=== TASK ITEM ===
Where an image occurs, skip it and print the rest of the records verbatim.
"""
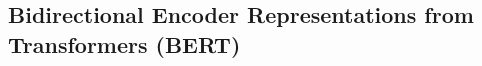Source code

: \documentclass[researchlab,palatino]{AIGpaper}
\begin{document}
\subsection{Bidirectional Encoder Representations from Transformers (BERT)}
\label{Transformer}




\label{Experimente}





\newpage
\addreferences

\end{document}
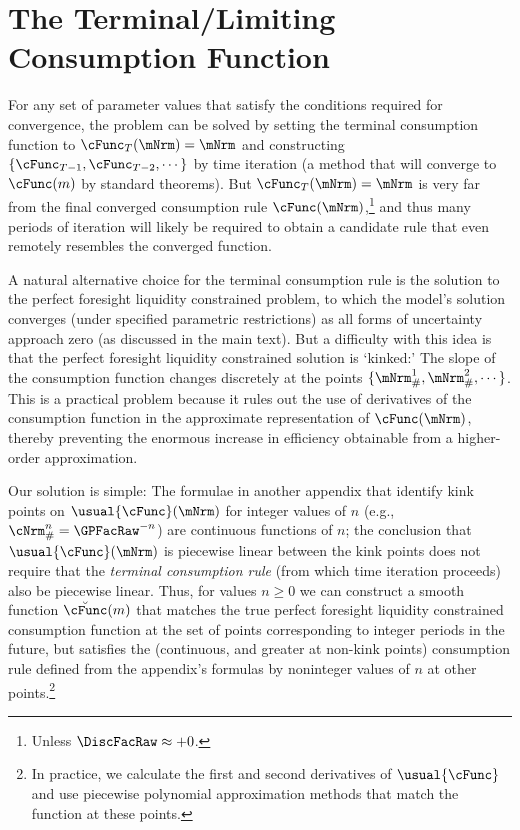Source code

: \documentclass[\econtexRoot/BufferStockTheory]{subfiles}
\begin{document}
\section{The Terminal/Limiting Consumption Function}\label{sec:ApndxSolnMethTermFunc}

For any set of parameter values that satisfy the conditions required for convergence, the problem can be solved by setting the terminal consumption function to $\cFunc_{T}(\mNrm) = \mNrm$ and constructing $\{\cFunc_{T-1}, \cFunc_{T-2}, \cdots \}$ by time iteration (a method that will converge to $\cFunc(m)$ by standard theorems).  But $\cFunc_{T}(\mNrm)=\mNrm$ is very far from the final converged consumption rule $\cFunc(\mNrm)$,\footnote{Unless $\DiscFacRaw \approx +0$.} and thus many periods of iteration will likely be required to obtain a candidate rule that even remotely resembles the converged function.

A natural alternative choice for the terminal consumption rule is the solution to the perfect foresight liquidity constrained problem, to which the model's solution converges (under specified parametric restrictions) as all forms of uncertainty approach zero (as discussed in the main text).  But a difficulty with this idea is that the perfect foresight liquidity constrained solution is `kinked:' The slope of the consumption function changes discretely at the points $\{\mNrm^{1}_{\#},\mNrm^{2}_{\#},\cdots\}$.  This is a practical problem because it rules out the use of derivatives of the consumption function in the approximate representation of $\cFunc(\mNrm)$, thereby preventing the enormous increase in efficiency obtainable from a higher-order approximation.

Our solution is simple: The formulae in another appendix that identify kink points on $\usual{\cFunc}(\mNrm)$ for integer values of $n$ (e.g., $\cNrm_{\#}^{n} = \GPFacRaw^{-n}$) are continuous functions of $n$; the conclusion that $\usual{\cFunc}(\mNrm)$ is piecewise linear between the kink points does not require that the \textit{terminal consumption rule} (from which time iteration proceeds) also be piecewise linear.  Thus, for values $n \geq 0$ we can construct a smooth function $\breve{\cFunc}(m)$ that matches the true perfect foresight liquidity constrained consumption function at the set of points corresponding to integer periods in the future, but satisfies the (continuous, and greater at non-kink points) consumption rule defined from the appendix's formulas by noninteger values of $n$ at other points.\footnote{In practice, we calculate the first and second derivatives of $\usual{\cFunc}$ and use piecewise polynomial approximation methods that match the function at these points.}
\end{document}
"""
=== SOLVED PROBLEM ===
Source code

: \documentclass[researchlab,palatino]{AIGpaper}
\begin{document}
\subsection{Bidirectional Encoder Representations from Transformers (BERT)}
\label{Transformer}




\label{Experimente}





\newpage
\addreferences

\end{document}
Source code

: \documentclass[\econtexRoot/BufferStockTheory]{subfiles}
\begin{document}
\section{The Terminal/Limiting Consumption Function}\label{sec:ApndxSolnMethTermFunc}

For any set of parameter values that satisfy the conditions required for convergence, the problem can be solved by setting the terminal consumption function to $\cFunc_{T}(\mNrm) = \mNrm$ and constructing $\{\cFunc_{T-1}, \cFunc_{T-2}, \cdots \}$ by time iteration (a method that will converge to $\cFunc(m)$ by standard theorems).  But $\cFunc_{T}(\mNrm)=\mNrm$ is very far from the final converged consumption rule $\cFunc(\mNrm)$,\footnote{Unless $\DiscFacRaw \approx +0$.} and thus many periods of iteration will likely be required to obtain a candidate rule that even remotely resembles the converged function.

A natural alternative choice for the terminal consumption rule is the solution to the perfect foresight liquidity constrained problem, to which the model's solution converges (under specified parametric restrictions) as all forms of uncertainty approach zero (as discussed in the main text).  But a difficulty with this idea is that the perfect foresight liquidity constrained solution is `kinked:' The slope of the consumption function changes discretely at the points $\{\mNrm^{1}_{\#},\mNrm^{2}_{\#},\cdots\}$.  This is a practical problem because it rules out the use of derivatives of the consumption function in the approximate representation of $\cFunc(\mNrm)$, thereby preventing the enormous increase in efficiency obtainable from a higher-order approximation.

Our solution is simple: The formulae in another appendix that identify kink points on $\usual{\cFunc}(\mNrm)$ for integer values of $n$ (e.g., $\cNrm_{\#}^{n} = \GPFacRaw^{-n}$) are continuous functions of $n$; the conclusion that $\usual{\cFunc}(\mNrm)$ is piecewise linear between the kink points does not require that the \textit{terminal consumption rule} (from which time iteration proceeds) also be piecewise linear.  Thus, for values $n \geq 0$ we can construct a smooth function $\breve{\cFunc}(m)$ that matches the true perfect foresight liquidity constrained consumption function at the set of points corresponding to integer periods in the future, but satisfies the (continuous, and greater at non-kink points) consumption rule defined from the appendix's formulas by noninteger values of $n$ at other points.\footnote{In practice, we calculate the first and second derivatives of $\usual{\cFunc}$ and use piecewise polynomial approximation methods that match the function at these points.}
\end{document}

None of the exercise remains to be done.